Camper Obscura: Fifty Days of Devonport
Devonport Community First Partnership is proud to host Fotonow's Camper Obscura: Devonport Regeneration Retrospective Exhibition, at Devonport Live Cafe on George Street, between the 13th and 24th of January.
In 2010, Fotonow CIC was commissioned by Devonport Regeneration Community Partnership, DRCP, to capture as many photographs as they could in fifty days. The photographs were never exhibited – so this event is to showcase a retrospective of the images.
Creative Directors at Fotonow CIC and the founders of the Camper Obscura project, Matthew Pontin and Jonathan Blyth, were delighted that the community in Devonport can now see their prints after five years of waiting
Matthew explained , 'Fotonow relocated to Devonport two years ago and we've been trying to do more project work in the community. To have this exhibition up as the first show in a new cultural hub in the city is very pleasing, and it complements the permanent exhibition of community portraits at St Aubyn's superbly.’

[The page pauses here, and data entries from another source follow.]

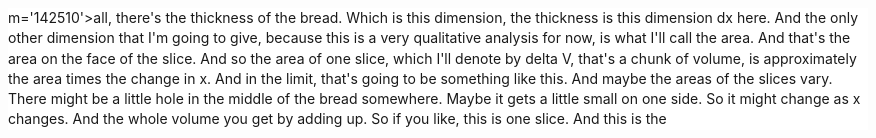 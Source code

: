   m='142510'>all,</span> <span m='142630'>there's</span> <span
  m='142870'>the</span> <span m='142980'>thickness</span> <span
  m='143540'>of</span> <span m='143670'>the</span> <span
  m='143760'>bread.</span> <span m='144850'>Which</span> <span
  m='145170'>is</span> <span m='145280'>this</span> <span
  m='145480'>dimension,</span> <span m='146370'>the</span> <span
  m='146650'>thickness is</span> <span m='147250'>this</span> <span
  m='147530'>dimension</span> <span m='148050'>dx</span> <span
  m='148640'>here.</span> <span m='155490'>And</span> <span
  m='155650'>the</span> <span m='155720'>only</span> <span
  m='156020'>other</span> <span m='156610'>dimension</span> <span
  m='157070'>that</span> <span m='157170'>I'm</span> <span
  m='157290'>going</span> <span m='157460'>to</span> <span
  m='157520'>give,</span> <span m='157730'>because</span> <span
  m='158050'>this</span> <span m='158180'>is</span> <span m='158300'>a</span>
  <span m='158370'>very</span> <span m='158610'>qualitative</span> <span
  m='159330'>analysis</span> <span m='159970'>for</span> <span
  m='160130'>now,</span> <span m='160900'>is</span> <span m='161890'>what</span>
  <span m='162410'>I'll call</span> <span m='162680'>the</span> <span
  m='163070'>area.</span> <span m='167610'>And</span> <span m='167770'>that's
  the</span> <span m='168050'>area</span> <span m='168460'>on</span> <span
  m='168590'>the</span> <span m='168680'>face</span> <span m='169420'>of</span>
  <span m='169590'>the</span> <span m='169690'>slice.</span> <span
  m='172660'>And</span> <span m='172860'>so</span> <span m='173730'>the</span>
  <span m='173950'>area of</span> <span m='174390'>one</span> <span
  m='174650'>slice,</span> <span m='176920'>which</span> <span
  m='177150'>I'll</span> <span m='177250'>denote</span> <span
  m='177370'>by</span> <span m='177820'>delta</span> <span m='178160'>V,</span>
  <span m='178350'>that's</span> <span m='178480'>a</span> <span
  m='178750'>chunk</span> <span m='179110'>of</span> <span
  m='179220'>volume,</span> <span m='180240'>is</span> <span
  m='180440'>approximately</span> <span m='181280'>the</span> <span
  m='181470'>area</span> <span m='182300'>times</span> <span
  m='182560'>the</span> <span m='183590'>change in</span> <span
  m='184130'>x.</span> <span m='185430'>And</span> <span m='185670'>in</span>
  <span m='185800'>the</span> <span m='185880'>limit,</span> <span
  m='186860'>that's</span> <span m='187110'>going</span> <span
  m='187360'>to</span> <span m='187430'>be</span> <span
  m='189030'>something</span> <span m='189380'>like</span> <span
  m='189610'>this.</span> <span m='193630'>And</span> <span
  m='194220'>maybe</span> <span m='194650'>the</span> <span
  m='195130'>areas</span> <span m='195490'>of the</span> <span
  m='195690'>slices</span> <span m='196090'>vary.</span> <span
  m='196450'>There</span> <span m='196590'>might</span> <span
  m='196770'>be</span> <span m='196850'>a</span> <span m='196920'>little</span>
  <span m='197080'>hole</span> <span m='197540'>in</span> <span
  m='197620'>the</span> <span m='197690'>middle</span> <span m='197900'>of
  the</span> <span m='197980'>bread</span> <span m='198320'>somewhere.</span>
  <span m='198780'>Maybe</span> <span m='199050'>it</span> <span
  m='199150'>gets</span> <span m='199330'>a</span> <span
  m='199400'>little</span> <span m='199570'>small</span> <span
  m='200010'>on</span> <span m='200120'>one</span> <span m='200330'>side.</span>
  <span m='201010'>So</span> <span m='201320'>it</span> <span
  m='201480'>might</span> <span m='201760'>change</span> <span m='202000'>as
  x</span> <span m='202150'>changes.</span> <span m='204170'>And</span> <span
  m='204440'>the</span> <span m='204500'>whole</span> <span
  m='204790'>volume</span> <span m='205370'>you</span> <span
  m='205500'>get</span> <span m='205700'>by</span> <span
  m='205860'>adding</span> <span m='206290'>up.</span> <span
  m='211760'>So</span> <span m='211890'>if</span> <span m='211970'>you</span>
  <span m='212060'>like,</span> <span m='212310'>this</span> <span
  m='212460'>is</span> <span m='212590'>one</span> <span
  m='212890'>slice.</span> <span m='217580'>And</span> <span
  m='217760'>this</span> <span m='217900'>is</span> <span m='218070'>the</span>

Jonathan said, ‘Thanks to Devonport Live Cafe venue we have been able to return our photographs back to the community where they were made. It has been rewarding to see our work in print, after five years of running the Camper Obscura and developing a community archive.’
Clint Jones, Development Manager for Devonport Community First Partnership think it’s fantastic the photos are on show after years of waiting.
He said, ‘We are pleased to be working with local partner organisation Fotonow to finally be able to exhibit the commissioned work from the final months of DRCP.
Fotonow are a fantastic example of the way in which DRC funding has enabled new business to thrive in Devonport and we are proud to have them within the community.’
The feedback from the public, who have been to see Fotonow’s exhibition, have enjoyed viewing the contrast of photographs which are on display.
Lizzie Toms, local lecturer at City College Plymouth, said, ‘The exhibition is a wonderful insight to the Devonport Community and you can sense there is a lot of unity in the project.’